The time for applying ectoparasiticides for the control of ailments such as blowfly strike, tick-borne illnesses and deterring nuisance flies is upon us. Reports of blowfly strike have been low to-date, but are steadily on the rise with damp, humid conditions increasing fly activity.
Tick-borne illnesses have become a greater concern earlier in the season in recent years and farmers grazing lands where ticks have become an issue need to be aware of this to protect not only the health of their animals, but also their own health.
May is an awareness month for Lyme disease and other tick-borne diseases, which highlights the gravity of current risks. Hill farms face the greatest challenge in this regard, but more marginal lands with an environment conducive to sustaining a tick population are also at risk.
It is important for farmers to be aware of these risks and tailor their external parasite control programme appropriately.
Table 1 details external parasite control options using blowfly strike as the main concern. It is split into products licensed for plunge dipping and pour-on products.
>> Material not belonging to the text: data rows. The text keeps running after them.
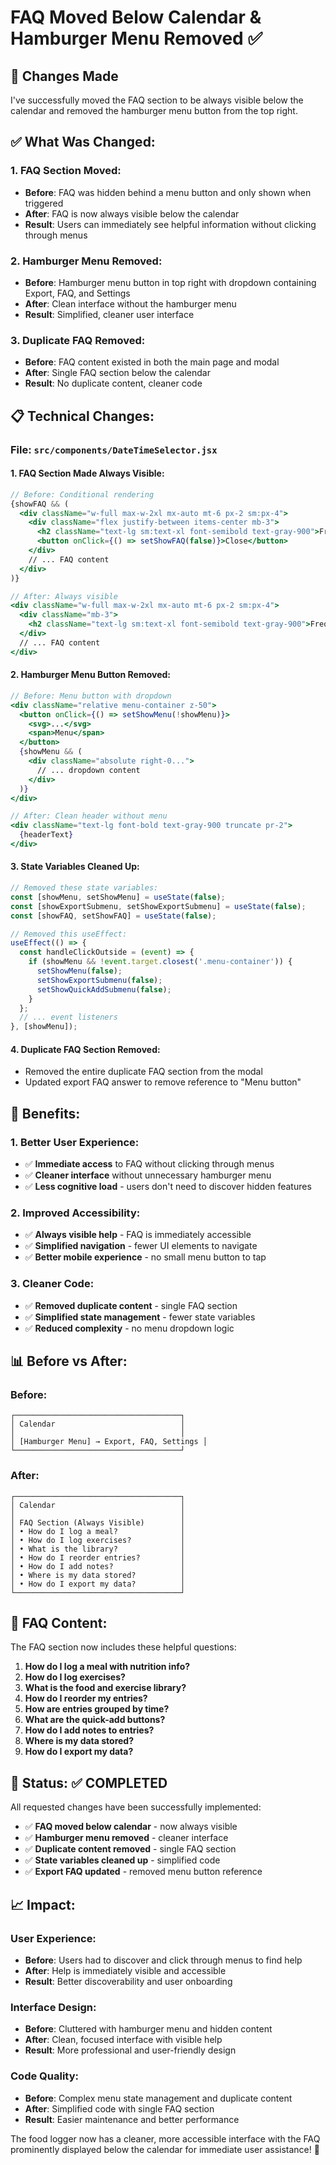 # FAQ Moved Below Calendar & Hamburger Menu Removed ✅

## 🎉 **Changes Made**

I've successfully moved the FAQ section to be always visible below the calendar and removed the hamburger menu button from the top right.

## ✅ **What Was Changed:**

### **1. FAQ Section Moved:**
- **Before**: FAQ was hidden behind a menu button and only shown when triggered
- **After**: FAQ is now always visible below the calendar
- **Result**: Users can immediately see helpful information without clicking through menus

### **2. Hamburger Menu Removed:**
- **Before**: Hamburger menu button in top right with dropdown containing Export, FAQ, and Settings
- **After**: Clean interface without the hamburger menu
- **Result**: Simplified, cleaner user interface

### **3. Duplicate FAQ Removed:**
- **Before**: FAQ content existed in both the main page and modal
- **After**: Single FAQ section below the calendar
- **Result**: No duplicate content, cleaner code

## 📋 **Technical Changes:**

### **File: `src/components/DateTimeSelector.jsx`**

#### **1. FAQ Section Made Always Visible:**
```jsx
// Before: Conditional rendering
{showFAQ && (
  <div className="w-full max-w-2xl mx-auto mt-6 px-2 sm:px-4">
    <div className="flex justify-between items-center mb-3">
      <h2 className="text-lg sm:text-xl font-semibold text-gray-900">Frequent Questions</h2>
      <button onClick={() => setShowFAQ(false)}>Close</button>
    </div>
    // ... FAQ content
  </div>
)}

// After: Always visible
<div className="w-full max-w-2xl mx-auto mt-6 px-2 sm:px-4">
  <div className="mb-3">
    <h2 className="text-lg sm:text-xl font-semibold text-gray-900">Frequent Questions</h2>
  </div>
  // ... FAQ content
</div>
```

#### **2. Hamburger Menu Button Removed:**
```jsx
// Before: Menu button with dropdown
<div className="relative menu-container z-50">
  <button onClick={() => setShowMenu(!showMenu)}>
    <svg>...</svg>
    <span>Menu</span>
  </button>
  {showMenu && (
    <div className="absolute right-0...">
      // ... dropdown content
    </div>
  )}
</div>

// After: Clean header without menu
<div className="text-lg font-bold text-gray-900 truncate pr-2">
  {headerText}
</div>
```

#### **3. State Variables Cleaned Up:**
```jsx
// Removed these state variables:
const [showMenu, setShowMenu] = useState(false);
const [showExportSubmenu, setShowExportSubmenu] = useState(false);
const [showFAQ, setShowFAQ] = useState(false);

// Removed this useEffect:
useEffect(() => {
  const handleClickOutside = (event) => {
    if (showMenu && !event.target.closest('.menu-container')) {
      setShowMenu(false);
      setShowExportSubmenu(false);
      setShowQuickAddSubmenu(false);
    }
  };
  // ... event listeners
}, [showMenu]);
```

#### **4. Duplicate FAQ Section Removed:**
- Removed the entire duplicate FAQ section from the modal
- Updated export FAQ answer to remove reference to "Menu button"

## 🎯 **Benefits:**

### **1. Better User Experience:**
- ✅ **Immediate access** to FAQ without clicking through menus
- ✅ **Cleaner interface** without unnecessary hamburger menu
- ✅ **Less cognitive load** - users don't need to discover hidden features

### **2. Improved Accessibility:**
- ✅ **Always visible help** - FAQ is immediately accessible
- ✅ **Simplified navigation** - fewer UI elements to navigate
- ✅ **Better mobile experience** - no small menu button to tap

### **3. Cleaner Code:**
- ✅ **Removed duplicate content** - single FAQ section
- ✅ **Simplified state management** - fewer state variables
- ✅ **Reduced complexity** - no menu dropdown logic

## 📊 **Before vs After:**

### **Before:**
```
┌─────────────────────────────────────┐
│ Calendar                            │
│                                     │
│ [Hamburger Menu] → Export, FAQ, Settings │
└─────────────────────────────────────┘
```

### **After:**
```
┌─────────────────────────────────────┐
│ Calendar                            │
│                                     │
│ FAQ Section (Always Visible)        │
│ • How do I log a meal?              │
│ • How do I log exercises?           │
│ • What is the library?              │
│ • How do I reorder entries?         │
│ • How do I add notes?               │
│ • Where is my data stored?          │
│ • How do I export my data?          │
└─────────────────────────────────────┘
```

## 🔧 **FAQ Content:**

The FAQ section now includes these helpful questions:
1. **How do I log a meal with nutrition info?**
2. **How do I log exercises?**
3. **What is the food and exercise library?**
4. **How do I reorder my entries?**
5. **How are entries grouped by time?**
6. **What are the quick-add buttons?**
7. **How do I add notes to entries?**
8. **Where is my data stored?**
9. **How do I export my data?**

## 🚀 **Status: ✅ COMPLETED**

All requested changes have been successfully implemented:
- ✅ **FAQ moved below calendar** - now always visible
- ✅ **Hamburger menu removed** - cleaner interface
- ✅ **Duplicate content removed** - single FAQ section
- ✅ **State variables cleaned up** - simplified code
- ✅ **Export FAQ updated** - removed menu button reference

## 📈 **Impact:**

### **User Experience:**
- **Before**: Users had to discover and click through menus to find help
- **After**: Help is immediately visible and accessible
- **Result**: Better discoverability and user onboarding

### **Interface Design:**
- **Before**: Cluttered with hamburger menu and hidden content
- **After**: Clean, focused interface with visible help
- **Result**: More professional and user-friendly design

### **Code Quality:**
- **Before**: Complex menu state management and duplicate content
- **After**: Simplified code with single FAQ section
- **Result**: Easier maintenance and better performance

The food logger now has a cleaner, more accessible interface with the FAQ prominently displayed below the calendar for immediate user assistance! 🎉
The product characteristics included in the table have been extracted from the Summary of Product Characteristics (SPC) published by the Health Products Regulatory Authority (HPRA) and, where applicable, from the Veterinary Medicines Directorate (VMD) Product Information Database.
As is quickly evident, the products differ significantly in terms of the range of external parasites they target, whether or not they will treat or prevent the different ailments and the length of protection offered.
There is also significant variance between withdrawal dates, which is important at this stage of the year when lambs may be approaching slaughter.
When selecting products, it is important to look at a number of aspects including the length of protection provided, the withdrawal periods and associated external parasites covered. Different products major on different characteristics and this should be kept in mind when considering cost of treatment.
It is also important to highlight that a number of pour-on products differ significantly, with some providing preventative properties to blowfly, but not treating an established strike and vice versa. CLiK and CLiK Extra provide the longest duration of cover, but also have the greatest withdrawal date.
There is a tendency sometimes among farmers to delay preventative treatments until there is a significant increase in the level of blowfly strike, but it also needs to be taken in to account that there is typically a lower application rate
Youngs Vector is common among hill sheep farmers, as it is the only pour-on product that has preventative properties for both blowfly strike and ticks. Ectofly, CLikZin and Youngs Vector are common options for farmers with aged lambs, as they have a much shorter withdrawal period of seven to eight days.
Products with a shorter claim of cover and products licensed for plunge dipping often come under the spotlight as the season progresses due to the shorter window of cover. Plunge dipping products cannot be equalled in terms of also providing cover for sheep scab and therefore they can be used strategically to cover a number of bases.
Method of application
The application procedure has a big influence on the duration of protection achieved. The mode of action in products such as CLiK is insect growth regulators (IGRs), which essentially stifle any development. Products such as Ectofly in contrast are pyrethroids and work by disrupting an insect’s nervous system, ultimately leading to death.
There are a number of factors that should be followed irrespective of the mode of action. Product should be applied to a clean, dry fleece avoiding contact with rain for six to 12 hours post-application.
We generally do not have to worry about this element, but you should also avoid applying the product in intense heat where there is a risk of evaporation before the product has an opportunity to bind with the fleece.
Protection in pour-on products will also generally only be provided to the area of the fleece it comes in contact with, and as such, it is generally recommended to apply over the shoulders, back and rump.
The cleanliness of the fleece will have an influence on the level of protection and any dirty tailends should be dagged prior to application.
Products such as Ectofly and Youngs Vector, which target a number of external parasites, differ in the mode of application for the different parasite targeted.
This includes applying product with different nozzles and it is important to read manufacturer’s guidelines carefully.
The greatest challenges from several tick-borne diseases in an Irish context are typically tick-borne fever and louping ill.
The clinical symptoms to look out for with tick-borne fever include sheep being lethargic and stiff when moved, failing to eat and running a high temperature.
Louping ill causes neurological issues and creates a nervous disposition in affected sheep.
Sheep tend to develop immunity to disease, leaving young lambs and naïve sheep which have been introduced to the environment most at risk. For each of its three stages of development, a tick needs to feed on blood on a host such as sheep, cattle, dogs, humans etc. It is during this period that disease spreads, with a feeding period lasting anywhere from four to 14 days.
Where animals are grazing in an environment with a heavy tick infestation, it is not uncommon to witness anaemia occur or occasional blood loss.
Where this occurs, ticks will be easily seen on the inner legs and belly region of lambs when turned over. Regular checking of lambs when flocking can help to identify possible issues or highlight the need for treatment.